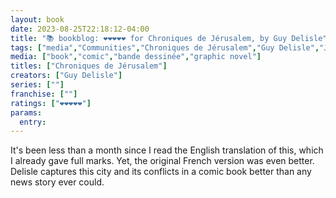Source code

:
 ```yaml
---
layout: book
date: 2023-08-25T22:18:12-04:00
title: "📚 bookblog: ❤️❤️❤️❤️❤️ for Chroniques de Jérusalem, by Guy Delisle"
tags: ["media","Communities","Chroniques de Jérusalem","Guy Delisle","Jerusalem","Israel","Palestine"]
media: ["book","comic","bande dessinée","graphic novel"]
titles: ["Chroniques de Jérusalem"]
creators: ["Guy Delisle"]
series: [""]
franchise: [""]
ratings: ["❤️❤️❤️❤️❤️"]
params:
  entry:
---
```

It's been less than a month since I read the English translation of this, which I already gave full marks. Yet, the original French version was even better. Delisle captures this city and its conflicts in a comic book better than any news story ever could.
--
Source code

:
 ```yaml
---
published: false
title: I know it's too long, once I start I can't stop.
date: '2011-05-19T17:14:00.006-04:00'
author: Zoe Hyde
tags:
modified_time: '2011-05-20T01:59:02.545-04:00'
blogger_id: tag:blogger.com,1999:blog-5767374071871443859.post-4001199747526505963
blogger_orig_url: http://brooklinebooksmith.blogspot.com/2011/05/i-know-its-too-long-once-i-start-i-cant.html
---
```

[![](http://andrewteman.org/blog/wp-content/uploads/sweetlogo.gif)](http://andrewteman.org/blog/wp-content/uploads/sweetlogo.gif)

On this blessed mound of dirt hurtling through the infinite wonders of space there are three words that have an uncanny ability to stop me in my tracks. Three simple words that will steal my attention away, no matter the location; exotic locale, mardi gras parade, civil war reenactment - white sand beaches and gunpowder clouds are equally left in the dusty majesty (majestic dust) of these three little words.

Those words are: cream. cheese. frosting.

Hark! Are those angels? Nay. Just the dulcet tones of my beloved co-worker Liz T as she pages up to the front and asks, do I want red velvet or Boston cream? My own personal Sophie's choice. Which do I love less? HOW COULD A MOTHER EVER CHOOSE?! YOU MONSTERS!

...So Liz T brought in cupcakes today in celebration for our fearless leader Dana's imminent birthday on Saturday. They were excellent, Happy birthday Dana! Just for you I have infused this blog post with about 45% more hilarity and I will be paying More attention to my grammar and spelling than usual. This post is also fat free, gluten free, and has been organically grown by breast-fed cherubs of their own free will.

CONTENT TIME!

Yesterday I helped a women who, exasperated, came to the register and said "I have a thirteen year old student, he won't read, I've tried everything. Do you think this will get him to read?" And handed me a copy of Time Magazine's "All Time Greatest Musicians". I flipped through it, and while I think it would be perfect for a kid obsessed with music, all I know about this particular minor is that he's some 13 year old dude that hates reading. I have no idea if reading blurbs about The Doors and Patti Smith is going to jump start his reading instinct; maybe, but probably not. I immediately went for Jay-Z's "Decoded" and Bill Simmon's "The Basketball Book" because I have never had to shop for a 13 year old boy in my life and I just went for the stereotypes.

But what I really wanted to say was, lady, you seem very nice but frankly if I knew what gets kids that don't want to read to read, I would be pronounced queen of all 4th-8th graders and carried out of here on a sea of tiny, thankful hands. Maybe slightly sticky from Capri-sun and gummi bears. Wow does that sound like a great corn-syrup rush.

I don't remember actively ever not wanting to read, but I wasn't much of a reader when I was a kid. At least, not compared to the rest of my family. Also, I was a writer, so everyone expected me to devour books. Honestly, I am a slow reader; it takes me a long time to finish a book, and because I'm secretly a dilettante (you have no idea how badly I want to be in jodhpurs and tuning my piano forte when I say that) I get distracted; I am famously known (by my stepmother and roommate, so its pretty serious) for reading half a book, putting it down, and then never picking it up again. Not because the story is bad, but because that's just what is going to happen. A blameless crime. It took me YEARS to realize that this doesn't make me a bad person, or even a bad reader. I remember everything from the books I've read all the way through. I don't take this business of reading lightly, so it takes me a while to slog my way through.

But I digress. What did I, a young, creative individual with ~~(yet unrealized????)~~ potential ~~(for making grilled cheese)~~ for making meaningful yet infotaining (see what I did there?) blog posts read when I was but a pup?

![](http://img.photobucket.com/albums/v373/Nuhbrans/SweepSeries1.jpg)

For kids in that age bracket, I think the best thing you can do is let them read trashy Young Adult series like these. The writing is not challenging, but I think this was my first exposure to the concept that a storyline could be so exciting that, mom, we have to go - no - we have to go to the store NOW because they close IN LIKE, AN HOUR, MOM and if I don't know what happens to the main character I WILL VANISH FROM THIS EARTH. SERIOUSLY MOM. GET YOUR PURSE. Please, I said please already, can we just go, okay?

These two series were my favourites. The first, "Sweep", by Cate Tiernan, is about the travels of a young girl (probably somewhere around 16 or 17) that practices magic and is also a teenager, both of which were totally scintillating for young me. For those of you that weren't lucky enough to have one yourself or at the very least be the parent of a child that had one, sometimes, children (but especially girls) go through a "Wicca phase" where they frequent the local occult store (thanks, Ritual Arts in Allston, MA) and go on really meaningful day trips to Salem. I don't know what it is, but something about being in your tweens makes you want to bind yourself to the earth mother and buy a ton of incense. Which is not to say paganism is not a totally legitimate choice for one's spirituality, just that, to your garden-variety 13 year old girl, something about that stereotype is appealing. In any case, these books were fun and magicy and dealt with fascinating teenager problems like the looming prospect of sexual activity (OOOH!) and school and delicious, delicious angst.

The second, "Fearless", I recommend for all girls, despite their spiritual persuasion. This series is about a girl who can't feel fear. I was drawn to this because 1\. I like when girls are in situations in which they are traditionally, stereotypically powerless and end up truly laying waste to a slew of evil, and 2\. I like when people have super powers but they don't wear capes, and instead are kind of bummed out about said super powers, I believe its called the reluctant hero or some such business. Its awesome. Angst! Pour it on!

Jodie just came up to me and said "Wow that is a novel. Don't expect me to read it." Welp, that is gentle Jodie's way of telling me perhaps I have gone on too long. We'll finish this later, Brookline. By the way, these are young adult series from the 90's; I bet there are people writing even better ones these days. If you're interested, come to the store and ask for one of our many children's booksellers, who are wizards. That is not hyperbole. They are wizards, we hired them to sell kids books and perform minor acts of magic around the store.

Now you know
* * *
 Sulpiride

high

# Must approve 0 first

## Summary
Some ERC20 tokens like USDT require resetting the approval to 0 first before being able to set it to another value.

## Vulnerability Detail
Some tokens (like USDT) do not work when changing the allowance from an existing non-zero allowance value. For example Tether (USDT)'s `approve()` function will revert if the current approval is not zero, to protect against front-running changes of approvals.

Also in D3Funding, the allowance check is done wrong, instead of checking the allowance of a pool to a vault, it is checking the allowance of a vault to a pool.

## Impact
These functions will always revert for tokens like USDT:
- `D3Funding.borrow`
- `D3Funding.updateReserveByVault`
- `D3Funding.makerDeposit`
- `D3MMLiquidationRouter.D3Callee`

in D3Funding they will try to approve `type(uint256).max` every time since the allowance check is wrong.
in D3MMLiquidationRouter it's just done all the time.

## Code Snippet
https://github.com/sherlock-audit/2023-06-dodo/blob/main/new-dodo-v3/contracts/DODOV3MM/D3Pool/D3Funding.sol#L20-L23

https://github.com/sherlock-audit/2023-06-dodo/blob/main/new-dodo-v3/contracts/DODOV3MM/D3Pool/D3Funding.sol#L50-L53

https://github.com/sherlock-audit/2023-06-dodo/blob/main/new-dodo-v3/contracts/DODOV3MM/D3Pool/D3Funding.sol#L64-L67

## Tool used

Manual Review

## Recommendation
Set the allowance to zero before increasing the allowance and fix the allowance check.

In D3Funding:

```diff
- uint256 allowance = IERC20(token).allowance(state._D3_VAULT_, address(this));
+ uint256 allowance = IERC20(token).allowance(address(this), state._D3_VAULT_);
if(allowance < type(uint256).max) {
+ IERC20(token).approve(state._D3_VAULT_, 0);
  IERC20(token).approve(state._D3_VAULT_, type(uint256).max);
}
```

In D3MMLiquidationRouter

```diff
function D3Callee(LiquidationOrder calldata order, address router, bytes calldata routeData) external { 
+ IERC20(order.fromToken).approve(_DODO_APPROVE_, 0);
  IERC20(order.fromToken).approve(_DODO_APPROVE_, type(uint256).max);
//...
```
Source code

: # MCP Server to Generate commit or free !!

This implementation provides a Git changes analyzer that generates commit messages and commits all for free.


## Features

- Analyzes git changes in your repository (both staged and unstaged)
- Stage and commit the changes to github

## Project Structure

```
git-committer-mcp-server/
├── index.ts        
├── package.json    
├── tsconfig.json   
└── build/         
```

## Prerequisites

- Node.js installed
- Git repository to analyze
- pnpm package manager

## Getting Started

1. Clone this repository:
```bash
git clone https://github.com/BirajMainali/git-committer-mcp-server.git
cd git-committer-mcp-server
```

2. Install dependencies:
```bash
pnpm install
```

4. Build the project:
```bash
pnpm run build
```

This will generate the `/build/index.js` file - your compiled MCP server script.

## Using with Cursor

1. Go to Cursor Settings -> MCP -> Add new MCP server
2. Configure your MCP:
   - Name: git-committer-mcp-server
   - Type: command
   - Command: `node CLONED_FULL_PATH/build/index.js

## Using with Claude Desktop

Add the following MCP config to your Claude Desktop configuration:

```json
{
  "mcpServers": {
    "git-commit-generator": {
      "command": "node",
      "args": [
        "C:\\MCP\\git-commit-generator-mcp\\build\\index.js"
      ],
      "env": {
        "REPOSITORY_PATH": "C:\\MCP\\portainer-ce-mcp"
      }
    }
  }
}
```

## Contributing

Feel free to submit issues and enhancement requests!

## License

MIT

Assigned task:
Looking at the records, how many lines include "state"? Respond with the number only.

Task response:
4